72 凌霄鴻鵠潁陰侯(2/2)
現在是宦官勢大之時,所以何進與袁紹一直往來密切,算是盟友的關係。
故此,何進的誅宦和袁紹的出發點有相同,有不同,更多的可以說是不同,因為袁紹代表的是士族這整個一階層的利益,而何進不是,不過無論如何,現在他是堅定的站在袁紹這邊的,其實他也很為難。
因為他家出身不高,他的妹妹之所以入宮後能得寵,很多是倚仗了宦官的幫忙,也就是說,他家其實與宦官的關係更親密,所以他的母親、他的妹妹,——也即現在的何皇后,還有他的弟弟何苗,對他和袁紹等走得近,有誅宦之意都是很不滿的。
一邊是作為「外人」而卻親密來往的袁紹等人,一邊是作為「家人」而卻不滿他行為的母、妹、弟等人,何進現在可以說是左右為難,但雖然為難,至少現在他還沒有改變主意。
大將軍是兩漢天子之下的第一人了,本朝以來,通常只授給外戚,既然身為了大將軍如此之顯赫尊貴的高位,他當然想要掌握住真實的權力,不能忍受宦官分他的權,尤其是連京都的駐軍他很多都控制不住,這是如坐針氈,所以說,他現在是堅定地和袁紹為盟友,從他辟除的人中也能看出,他辟除的人多是昔曰之黨人、天下之名士,或在他的大將軍府為掾吏,或出為朝中之吏,連袁紹都是經由他府中而出任朝中的。
鄭泰出身士族,顯然也是黨人、名士一流的。
他來見何進。
行禮罷了,他說道:「潁陰荀氏有一子弟,名攸,字公達,其祖荀曇,故廣陵太守,因與故大將軍竇武共謀誅宦,事泄,遂遭禁錮終生,其從父荀昱,昔天下『八俊』之一,號為『天下好交荀伯修』,故沛國相,亦因誅宦事泄而遭難,與李元禮等共身死獄中。
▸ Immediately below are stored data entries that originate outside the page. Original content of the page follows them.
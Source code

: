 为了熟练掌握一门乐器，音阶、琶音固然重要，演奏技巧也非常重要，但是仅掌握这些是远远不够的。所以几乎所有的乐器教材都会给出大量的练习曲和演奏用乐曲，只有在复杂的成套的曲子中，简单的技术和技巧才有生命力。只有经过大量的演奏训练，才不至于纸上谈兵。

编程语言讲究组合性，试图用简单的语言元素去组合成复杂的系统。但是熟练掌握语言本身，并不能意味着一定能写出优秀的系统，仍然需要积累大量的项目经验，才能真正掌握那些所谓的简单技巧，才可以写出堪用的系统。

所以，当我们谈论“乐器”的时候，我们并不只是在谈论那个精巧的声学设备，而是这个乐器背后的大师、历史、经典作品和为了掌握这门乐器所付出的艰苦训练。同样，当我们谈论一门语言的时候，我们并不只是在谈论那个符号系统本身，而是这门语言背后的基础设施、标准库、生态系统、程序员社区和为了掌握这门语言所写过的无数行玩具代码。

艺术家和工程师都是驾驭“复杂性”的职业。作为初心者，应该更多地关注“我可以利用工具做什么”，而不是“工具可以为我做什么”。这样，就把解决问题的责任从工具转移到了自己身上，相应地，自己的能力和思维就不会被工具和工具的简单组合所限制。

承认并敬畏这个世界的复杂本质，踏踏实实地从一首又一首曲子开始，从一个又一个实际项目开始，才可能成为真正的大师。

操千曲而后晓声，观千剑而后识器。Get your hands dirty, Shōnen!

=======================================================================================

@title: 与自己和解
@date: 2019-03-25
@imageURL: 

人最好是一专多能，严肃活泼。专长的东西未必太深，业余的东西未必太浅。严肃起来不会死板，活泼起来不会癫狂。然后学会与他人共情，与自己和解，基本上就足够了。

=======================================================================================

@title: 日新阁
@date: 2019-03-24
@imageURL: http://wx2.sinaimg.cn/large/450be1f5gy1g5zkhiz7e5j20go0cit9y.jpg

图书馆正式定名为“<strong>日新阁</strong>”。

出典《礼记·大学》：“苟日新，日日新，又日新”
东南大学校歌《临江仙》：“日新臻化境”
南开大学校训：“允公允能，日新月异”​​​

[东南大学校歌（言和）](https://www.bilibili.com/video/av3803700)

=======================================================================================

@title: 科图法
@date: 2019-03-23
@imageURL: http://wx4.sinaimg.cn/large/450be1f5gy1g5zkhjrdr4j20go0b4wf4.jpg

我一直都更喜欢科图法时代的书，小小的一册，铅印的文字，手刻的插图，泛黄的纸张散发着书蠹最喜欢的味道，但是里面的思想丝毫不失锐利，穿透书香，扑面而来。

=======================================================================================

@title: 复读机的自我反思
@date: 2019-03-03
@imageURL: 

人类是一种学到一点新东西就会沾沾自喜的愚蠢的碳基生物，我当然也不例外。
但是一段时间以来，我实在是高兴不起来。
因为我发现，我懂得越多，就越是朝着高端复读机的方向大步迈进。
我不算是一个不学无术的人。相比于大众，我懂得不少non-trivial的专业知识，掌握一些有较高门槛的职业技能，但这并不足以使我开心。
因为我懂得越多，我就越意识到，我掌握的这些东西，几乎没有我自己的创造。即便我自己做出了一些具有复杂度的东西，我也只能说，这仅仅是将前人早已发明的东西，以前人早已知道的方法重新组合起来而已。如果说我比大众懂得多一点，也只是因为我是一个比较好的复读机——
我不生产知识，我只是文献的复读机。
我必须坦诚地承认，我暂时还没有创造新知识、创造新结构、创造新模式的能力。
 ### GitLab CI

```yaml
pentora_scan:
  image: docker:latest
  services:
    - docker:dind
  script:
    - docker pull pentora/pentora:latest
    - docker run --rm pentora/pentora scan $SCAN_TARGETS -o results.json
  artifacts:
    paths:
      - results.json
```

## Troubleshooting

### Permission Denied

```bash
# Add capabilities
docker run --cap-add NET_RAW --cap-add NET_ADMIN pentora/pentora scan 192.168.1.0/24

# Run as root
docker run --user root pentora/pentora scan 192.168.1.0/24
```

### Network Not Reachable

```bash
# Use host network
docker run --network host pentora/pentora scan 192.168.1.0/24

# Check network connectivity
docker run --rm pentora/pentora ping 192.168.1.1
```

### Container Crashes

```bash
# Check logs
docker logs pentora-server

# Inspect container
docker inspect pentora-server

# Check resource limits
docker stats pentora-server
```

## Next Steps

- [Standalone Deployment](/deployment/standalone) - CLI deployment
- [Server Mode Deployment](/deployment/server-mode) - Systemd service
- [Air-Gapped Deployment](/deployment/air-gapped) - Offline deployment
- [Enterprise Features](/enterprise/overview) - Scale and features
」
何進不知他為何來拜見自己,什麼都不說,先提及「荀攸」之名,他聽過荀攸的名字,在他就任大將軍後,他曾問過屬僚天下各州名族之出眾子弟,有人說過荀攸,當時他還有徵辟之意,此時聽得鄭泰忽提及此人,乃笑問道:「君欲舉薦此子麼?此子之名,我亦聞之,中平元年時,我還想徵辟他入我府中,只是當時聽說他從軍在外,故此罷了。」
鄭泰搖了搖頭,說道:「非也。」
「那君緣何提及此人?」
「荀公達有一再從父,名荀彧,字文若,在他年少的時候,南陽何顒見過他,當面一見,大為驚異,稱他是王佐才也。」
何進點點頭,說道:「此子之名我亦有聞。」
「荀公達又有一族父,名荀貞,字貞之,不知將軍可曾聞其名?」
「卿說的可是去年被朝廷拜為潁陰侯的魏郡太守麼?」
「正是。」
「此人之名,我豈會不知!遍數本朝以來,年未及三十而得封侯者,屈指可數。」
「我與潁陰侯不相識,但我與荀公達相識,我聽公達說:『如攸者,或可如半崖之樹,如潁陰侯者,凌霄之鴻鵠,才勝攸十倍』。」
「噢?如此說來,荀侯乃是難得之才了?」
「正是。今我聞趙常侍欲誣潁陰侯罪,不知將軍可有耳聞?」
「此事我知之。」
「在下知將軍素存高遠之志,自開府京師以來,一直在延攬四海英雄,在下竊以為,既然如此,那麼當此潁陰侯將受趙常侍誣罪之際,將軍應當救之!如此,將軍救潁陰侯於危難之中,不但可得其感恩,而且將軍的義舉也必會傳誦天下,為世人重,更有利將軍延攬天下英傑。」